> WHAT IS BEING ASKED
This exercise calls for every line of the data below with the string "presentation" in it.
::: RECORDS TO USE
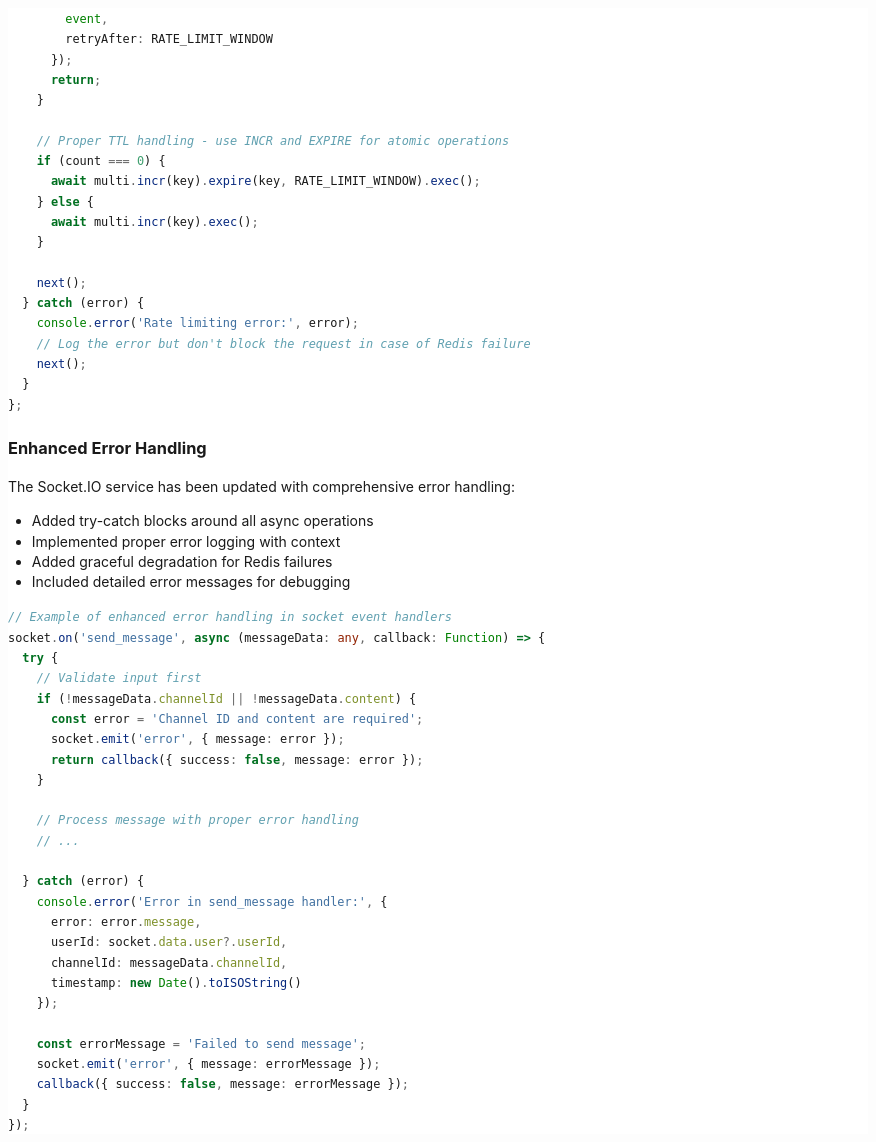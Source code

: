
 ```typescript
        event,
        retryAfter: RATE_LIMIT_WINDOW
      });
      return;
    }

    // Proper TTL handling - use INCR and EXPIRE for atomic operations
    if (count === 0) {
      await multi.incr(key).expire(key, RATE_LIMIT_WINDOW).exec();
    } else {
      await multi.incr(key).exec();
    }

    next();
  } catch (error) {
    console.error('Rate limiting error:', error);
    // Log the error but don't block the request in case of Redis failure
    next();
  }
};
```

### Enhanced Error Handling

The Socket.IO service has been updated with comprehensive error handling:

- Added try-catch blocks around all async operations
- Implemented proper error logging with context
- Added graceful degradation for Redis failures
- Included detailed error messages for debugging

```typescript
// Example of enhanced error handling in socket event handlers
socket.on('send_message', async (messageData: any, callback: Function) => {
  try {
    // Validate input first
    if (!messageData.channelId || !messageData.content) {
      const error = 'Channel ID and content are required';
      socket.emit('error', { message: error });
      return callback({ success: false, message: error });
    }

    // Process message with proper error handling
    // ...
    
  } catch (error) {
    console.error('Error in send_message handler:', {
      error: error.message,
      userId: socket.data.user?.userId,
      channelId: messageData.channelId,
      timestamp: new Date().toISOString()
    });
    
    const errorMessage = 'Failed to send message';
    socket.emit('error', { message: errorMessage });
    callback({ success: false, message: errorMessage });
  }
});
```
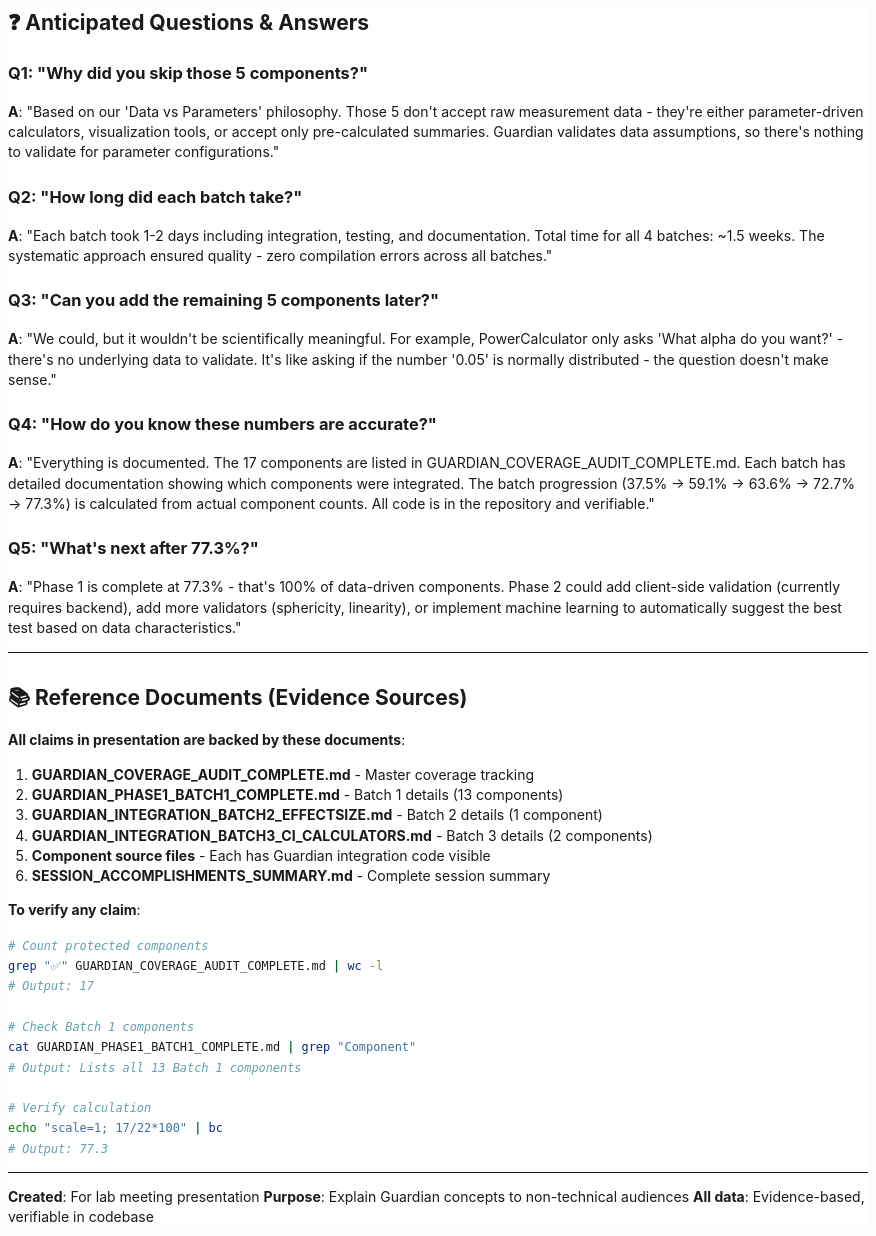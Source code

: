 
## ❓ Anticipated Questions & Answers

### Q1: "Why did you skip those 5 components?"
**A**: "Based on our 'Data vs Parameters' philosophy. Those 5 don't accept raw measurement data - they're either parameter-driven calculators, visualization tools, or accept only pre-calculated summaries. Guardian validates data assumptions, so there's nothing to validate for parameter configurations."

### Q2: "How long did each batch take?"
**A**: "Each batch took 1-2 days including integration, testing, and documentation. Total time for all 4 batches: ~1.5 weeks. The systematic approach ensured quality - zero compilation errors across all batches."

### Q3: "Can you add the remaining 5 components later?"
**A**: "We could, but it wouldn't be scientifically meaningful. For example, PowerCalculator only asks 'What alpha do you want?' - there's no underlying data to validate. It's like asking if the number '0.05' is normally distributed - the question doesn't make sense."

### Q4: "How do you know these numbers are accurate?"
**A**: "Everything is documented. The 17 components are listed in GUARDIAN_COVERAGE_AUDIT_COMPLETE.md. Each batch has detailed documentation showing which components were integrated. The batch progression (37.5% → 59.1% → 63.6% → 72.7% → 77.3%) is calculated from actual component counts. All code is in the repository and verifiable."

### Q5: "What's next after 77.3%?"
**A**: "Phase 1 is complete at 77.3% - that's 100% of data-driven components. Phase 2 could add client-side validation (currently requires backend), add more validators (sphericity, linearity), or implement machine learning to automatically suggest the best test based on data characteristics."

---

## 📚 Reference Documents (Evidence Sources)

**All claims in presentation are backed by these documents**:

1. **GUARDIAN_COVERAGE_AUDIT_COMPLETE.md** - Master coverage tracking
2. **GUARDIAN_PHASE1_BATCH1_COMPLETE.md** - Batch 1 details (13 components)
3. **GUARDIAN_INTEGRATION_BATCH2_EFFECTSIZE.md** - Batch 2 details (1 component)
4. **GUARDIAN_INTEGRATION_BATCH3_CI_CALCULATORS.md** - Batch 3 details (2 components)
5. **Component source files** - Each has Guardian integration code visible
6. **SESSION_ACCOMPLISHMENTS_SUMMARY.md** - Complete session summary

**To verify any claim**:
```bash
# Count protected components
grep "✅" GUARDIAN_COVERAGE_AUDIT_COMPLETE.md | wc -l
# Output: 17

# Check Batch 1 components
cat GUARDIAN_PHASE1_BATCH1_COMPLETE.md | grep "Component"
# Output: Lists all 13 Batch 1 components

# Verify calculation
echo "scale=1; 17/22*100" | bc
# Output: 77.3
```

---

**Created**: For lab meeting presentation
**Purpose**: Explain Guardian concepts to non-technical audiences
**All data**: Evidence-based, verifiable in codebase

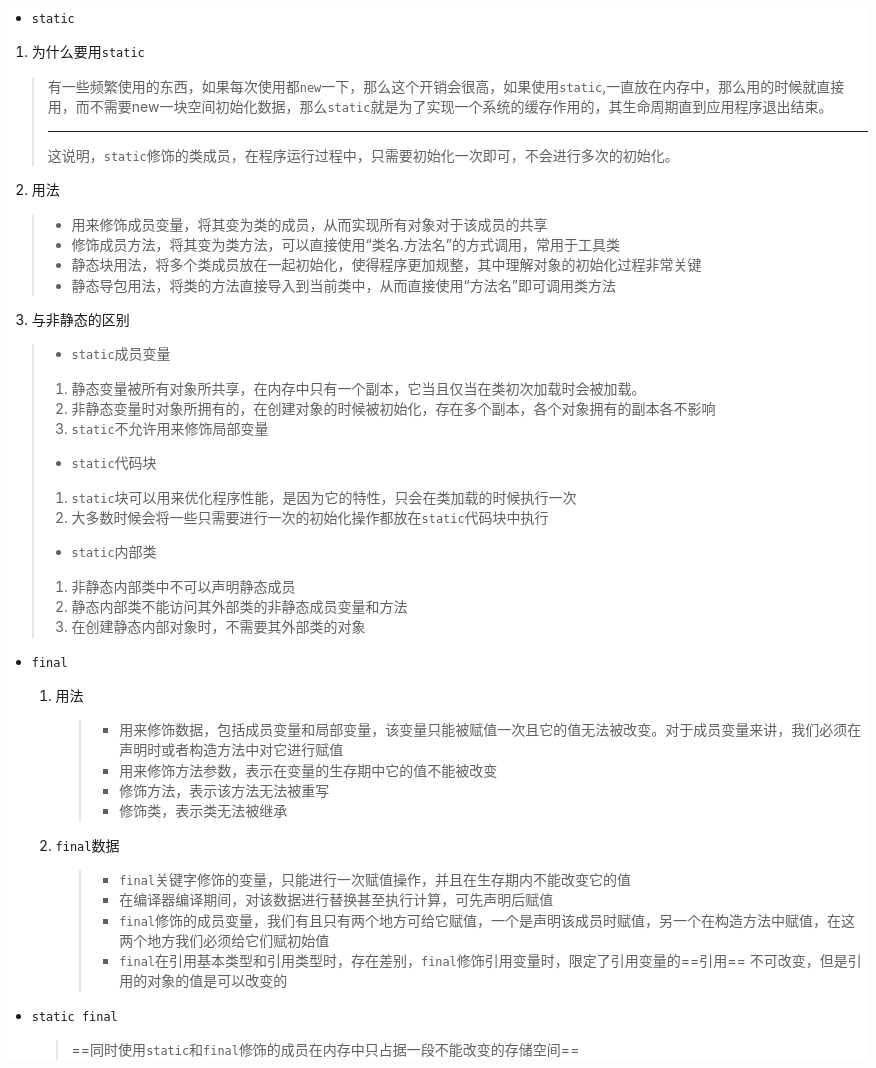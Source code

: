 * `static`

1. 为什么要用`static`

>有一些频繁使用的东西，如果每次使用都``new``一下，那么这个开销会很高，如果使用``static``,一直放在内存中，那么用的时候就直接用，而不需要new一块空间初始化数据，那么`static`就是为了实现一个系统的缓存作用的，其生命周期直到应用程序退出结束。
>
>----
>
>这说明，`static`修饰的类成员，在程序运行过程中，只需要初始化一次即可，不会进行多次的初始化。

2. 用法

>* 用来修饰成员变量，将其变为类的成员，从而实现所有对象对于该成员的共享
>* 修饰成员方法，将其变为类方法，可以直接使用“类名.方法名”的方式调用，常用于工具类
>* 静态块用法，将多个类成员放在一起初始化，使得程序更加规整，其中理解对象的初始化过程非常关键
>* 静态导包用法，将类的方法直接导入到当前类中，从而直接使用“方法名”即可调用类方法

3. 与非静态的区别

>* `static`成员变量
>
>  1. 静态变量被所有对象所共享，在内存中只有一个副本，它当且仅当在类初次加载时会被加载。
>  2. 非静态变量时对象所拥有的，在创建对象的时候被初始化，存在多个副本，各个对象拥有的副本各不影响
>  3. `static`不允许用来修饰局部变量
>
>* `static`代码块
>
>  1. `static`块可以用来优化程序性能，是因为它的特性，只会在类加载的时候执行一次
>  2. 大多数时候会将一些只需要进行一次的初始化操作都放在`static`代码块中执行
>
>* `static`内部类
>
>  1. 非静态内部类中不可以声明静态成员
>  2. 静态内部类不能访问其外部类的非静态成员变量和方法
>  3. 在创建静态内部对象时，不需要其外部类的对象
>
>  



* `final`

  1. 用法

     >* 用来修饰数据，包括成员变量和局部变量，该变量只能被赋值一次且它的值无法被改变。对于成员变量来讲，我们必须在声明时或者构造方法中对它进行赋值
     >* 用来修饰方法参数，表示在变量的生存期中它的值不能被改变
     >* 修饰方法，表示该方法无法被重写
     >* 修饰类，表示类无法被继承
     >
     >

  2. `final`数据

     >* `final`关键字修饰的变量，只能进行一次赋值操作，并且在生存期内不能改变它的值
     >* 在编译器编译期间，对该数据进行替换甚至执行计算，可先声明后赋值
     >* `final`修饰的成员变量，我们有且只有两个地方可给它赋值，一个是声明该成员时赋值，另一个在构造方法中赋值，在这两个地方我们必须给它们赋初始值
     >* `final`在引用基本类型和引用类型时，存在差别，`final`修饰引用变量时，限定了引用变量的==引用== 不可改变，但是引用的对象的值是可以改变的

     

* `static final` 

  >==同时使用`static`和`final`修饰的成员在内存中只占据一段不能改变的存储空间==

  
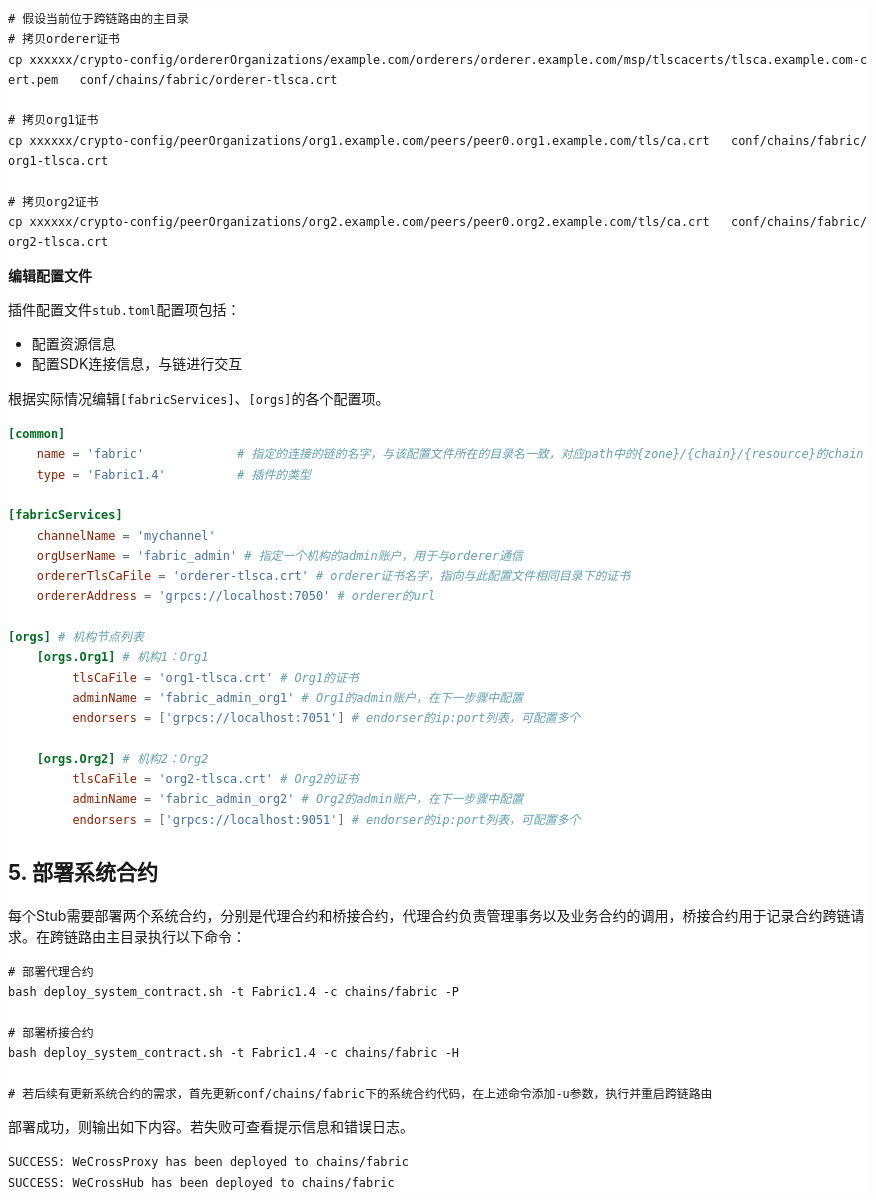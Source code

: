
```shell
# 假设当前位于跨链路由的主目录
# 拷贝orderer证书
cp xxxxxx/crypto-config/ordererOrganizations/example.com/orderers/orderer.example.com/msp/tlscacerts/tlsca.example.com-cert.pem   conf/chains/fabric/orderer-tlsca.crt

# 拷贝org1证书
cp xxxxxx/crypto-config/peerOrganizations/org1.example.com/peers/peer0.org1.example.com/tls/ca.crt   conf/chains/fabric/org1-tlsca.crt

# 拷贝org2证书
cp xxxxxx/crypto-config/peerOrganizations/org2.example.com/peers/peer0.org2.example.com/tls/ca.crt   conf/chains/fabric/org2-tlsca.crt
```

**编辑配置文件**

插件配置文件`stub.toml`配置项包括：

- 配置资源信息
- 配置SDK连接信息，与链进行交互

根据实际情况编辑`[fabricServices]`、`[orgs]`的各个配置项。

```toml
[common]
    name = 'fabric'				# 指定的连接的链的名字，与该配置文件所在的目录名一致，对应path中的{zone}/{chain}/{resource}的chain
    type = 'Fabric1.4'			# 插件的类型

[fabricServices]
    channelName = 'mychannel'
    orgUserName = 'fabric_admin' # 指定一个机构的admin账户，用于与orderer通信
    ordererTlsCaFile = 'orderer-tlsca.crt' # orderer证书名字，指向与此配置文件相同目录下的证书
    ordererAddress = 'grpcs://localhost:7050' # orderer的url

[orgs] # 机构节点列表
    [orgs.Org1] # 机构1：Org1
         tlsCaFile = 'org1-tlsca.crt' # Org1的证书
         adminName = 'fabric_admin_org1' # Org1的admin账户，在下一步骤中配置
         endorsers = ['grpcs://localhost:7051'] # endorser的ip:port列表，可配置多个

    [orgs.Org2] # 机构2：Org2
         tlsCaFile = 'org2-tlsca.crt' # Org2的证书
         adminName = 'fabric_admin_org2' # Org2的admin账户，在下一步骤中配置
         endorsers = ['grpcs://localhost:9051'] # endorser的ip:port列表，可配置多个
```

## 5. 部署系统合约

每个Stub需要部署两个系统合约，分别是代理合约和桥接合约，代理合约负责管理事务以及业务合约的调用，桥接合约用于记录合约跨链请求。在跨链路由主目录执行以下命令：

```shell
# 部署代理合约
bash deploy_system_contract.sh -t Fabric1.4 -c chains/fabric -P

# 部署桥接合约
bash deploy_system_contract.sh -t Fabric1.4 -c chains/fabric -H

# 若后续有更新系统合约的需求，首先更新conf/chains/fabric下的系统合约代码，在上述命令添加-u参数，执行并重启跨链路由
```

部署成功，则输出如下内容。若失败可查看提示信息和错误日志。

``` bash 
SUCCESS: WeCrossProxy has been deployed to chains/fabric
SUCCESS: WeCrossHub has been deployed to chains/fabric
```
::::::
> OUTPUT BELOW
**All claims in presentation are backed by these documents**:
**Created**: For lab meeting presentation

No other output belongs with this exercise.